Test Data Management — Builders and Factories — API Automation with Rest Assured

Tests need data. Bad tests inline that data — new User("Test", "test@test.com", "admin") — and pay for it twice: collisions when two tests use the same email, and noise on every test method that has to declare what it doesn't care about. Good tests centralise data construction in factories (which produce instances) backed by builders (which let each test override the fields it cares about). The result: every test method names only the fields meaningful to it, and the suite has one place that knows what a "user" looks like. The TypeScript for QA lesson on typed data factories applies the same idea in a different language; the principles travel.

The Lombok @Builder, recapped

Chapter 5 introduced @Builder.
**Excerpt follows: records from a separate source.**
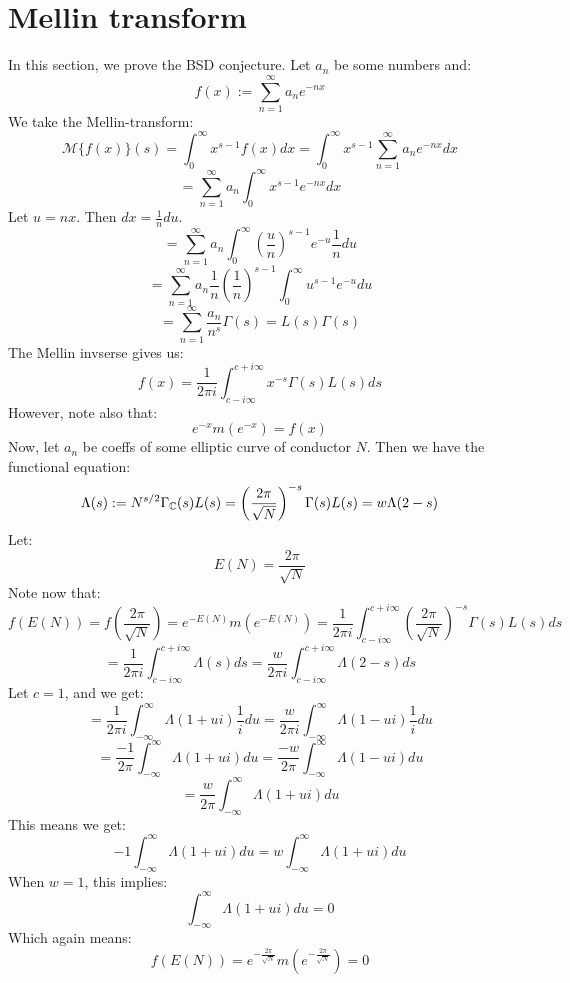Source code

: \documentclass[a4paper]{amsart}
\begin{document}
\section{Mellin transform}
In this section, we prove the BSD conjecture. Let $a_n$ be some numbers and:
$$f(x) := \sum_{n = 1}^\infty a_n e^{-nx}$$
We take the Mellin-transform: 
$$\mathcal{M}\{f(x)\}(s) = \int_0^\infty x^{s - 1} f(x) dx = \int_0^\infty x^{s - 1} \sum_{n = 1}^\infty a_n e^{-nx} dx$$
$$ = \sum_{n = 1}^\infty a_n \int_0^\infty x^{s - 1} e^{-nx} dx$$
Let $u = nx$. Then $dx = \frac{1}{n} du$.
$$ = \sum_{n = 1}^\infty a_n \int_0^\infty \left(\frac{u}{n}\right)^{s - 1} e^{-u} \frac{1}{n} du$$
$$ = \sum_{n = 1}^\infty a_n \frac{1}{n} \left(\frac{1}{n}\right)^{s - 1} \int_0^\infty u^{s - 1} e^{-u} du$$
$$ = \sum_{n = 1}^\infty \frac{a_n}{n^s} \Gamma(s) = L(s) \Gamma(s)$$
The Mellin invserse gives us: 
$$f(x) = \frac{1}{2\pi i}\int_{c - i \infty}^{c + i \infty} x^{-s} \Gamma(s) L(s)ds$$
However, note also that:
$$e^{-x}m(e^{-x}) = f(x)$$
Now, let $a_n$ be coeffs of some elliptic curve of conductor $N$. Then we have the functional equation:
$$\Lambda(s) := N^{s/2} \Gamma_{\mathbb{C}}(s) L(s) = \left(\frac{2\pi}{\sqrt{N}}\right)^{-s} \Gamma(s) L(s) = w\Lambda(2 - s)$$
Let:
$$E(N) = \frac{2\pi}{\sqrt{N}}$$
Note now that:
$$ f(E(N)) = f\left(\frac{2\pi}{\sqrt{N}}\right) = e^{-E(N)} m\left(e^{-E(N)}\right) = \frac{1}{2\pi i} \int_{c - i \infty}^{c + i \infty} \left(\frac{2\pi}{\sqrt{N}}\right)^{-s} \Gamma(s) L(s)ds$$
$$ = \frac{1}{2\pi i} \int_{c - i \infty}^{c + i \infty} \Lambda(s) ds = \frac{w}{2\pi i}\int_{c - i \infty}^{c + i \infty} \Lambda(2 - s) ds$$
Let $c = 1$,  and we get:
$$ = \frac{1}{2\pi i} \int_{-\infty}^{\infty} \Lambda(1 + ui) \frac{1}{i}du = \frac{w}{2\pi i}\int_{-\infty}^{\infty} \Lambda(1 - ui) \frac{1}{i}du$$
$$ = \frac{-1}{2\pi} \int_{-\infty}^{\infty} \Lambda(1 + ui) du = \frac{-w}{2\pi}\int_{-\infty}^{\infty} \Lambda(1 - ui) du$$
$$ = \frac{w}{2\pi}\int_{-\infty}^{\infty} \Lambda(1 + ui) du$$
This means we get:
$$-1 \int_{-\infty}^{\infty} \Lambda(1 + ui) du = w\int_{-\infty}^{\infty} \Lambda(1 + ui) du$$
When $w = 1$, this implies:
$$\int_{-\infty}^{\infty} \Lambda(1 + ui) du = 0$$
Which again means: 
$$f(E(N)) = e^{-\frac{2\pi}{\sqrt{N}}} m\left(e^{-\frac{2\pi}{\sqrt{N}}}\right) = 0$$
\end{document}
It's the foundation for everything in this lesson:

import lombok.AllArgsConstructor;
import lombok.Builder;
import lombok.Data;
import lombok.NoArgsConstructor;
 
@Data
@Builder(toBuilder = true)
@NoArgsConstructor
@AllArgsConstructor
public class CreateUserRequest {
    private String name;
    private String email;
    @Builder.Default private String role = "tester";
    @Builder.Default private boolean active = true;
}

Two refinements over the basic @Builder from Chapter 5:

toBuilder = true generates a toBuilder() method on the instance, so you can clone-and-mutate: existingUser.toBuilder().role("admin").build(). Crucial for variant factories (admin = random user, but admin).
@Builder.Default on every field with a default value — without it, the builder ignores inline initialisers and produces null/false.

A factory class

The factory wraps the builder for the common cases the suite actually uses:

package com.mycompany.apitests.factories;
 
import com.github.javafaker.Faker;
import com.mycompany.apitests.models.request.CreateUserRequest;
 
import java.util.UUID;
import java.util.concurrent.atomic.AtomicInteger;
 
public final class UserFactory {
 
    private static final Faker faker = new Faker();
    private static final AtomicInteger counter = new AtomicInteger(0);
 
    private UserFactory() {}
 
    public static CreateUserRequest random() {
        int n = counter.incrementAndGet();
        return CreateUserRequest.builder()
            .name(faker.name().fullName())
            .email("test+" + n + "_" + UUID.randomUUID().toString().substring(0, 8) + "@example.com")
            .role("tester")
            .build();
    }
 
    public static CreateUserRequest admin() {
        return random().toBuilder().role("admin").build();
    }
 
    public static CreateUserRequest viewer() {
        return random().toBuilder().role("viewer").build();
    }
 
    public static CreateUserRequest withInvalidEmail() {
        return random().toBuilder().email("not-an-email").build();
    }
 
    public static CreateUserRequest withEmptyName() {
        return random().toBuilder().name("").build();
    }
 
    public static CreateUserRequest withName(String name) {
        return random().toBuilder().name(name).build();
    }
}

Five named factories on a single base. Each named after what makes the case interesting (an admin, an empty name, a custom name) — so the test reads as English: UserFactory.admin() says exactly what it is.

Tests using the factory

@Test
public void adminCanCreateBook() {
    CreateUserRequest admin = UserFactory.admin();
    String token = AuthApiHelper.login(admin.getEmail(), "DefaultPass");
 
    given().auth().oauth2(token)
        .body(BookFactory.random())
    .when().post("/books")
    .then().statusCode(201);
}
 
@Test
public void emptyNameIsRejected() {
    given().spec(Specs.admin)
        .body(UserFactory.withEmptyName())
    .when().post("/users")
    .then().statusCode(400);
}

Two tests, two readable intents. Neither names the email, neither names the role beyond what matters — the factory hides what's irrelevant.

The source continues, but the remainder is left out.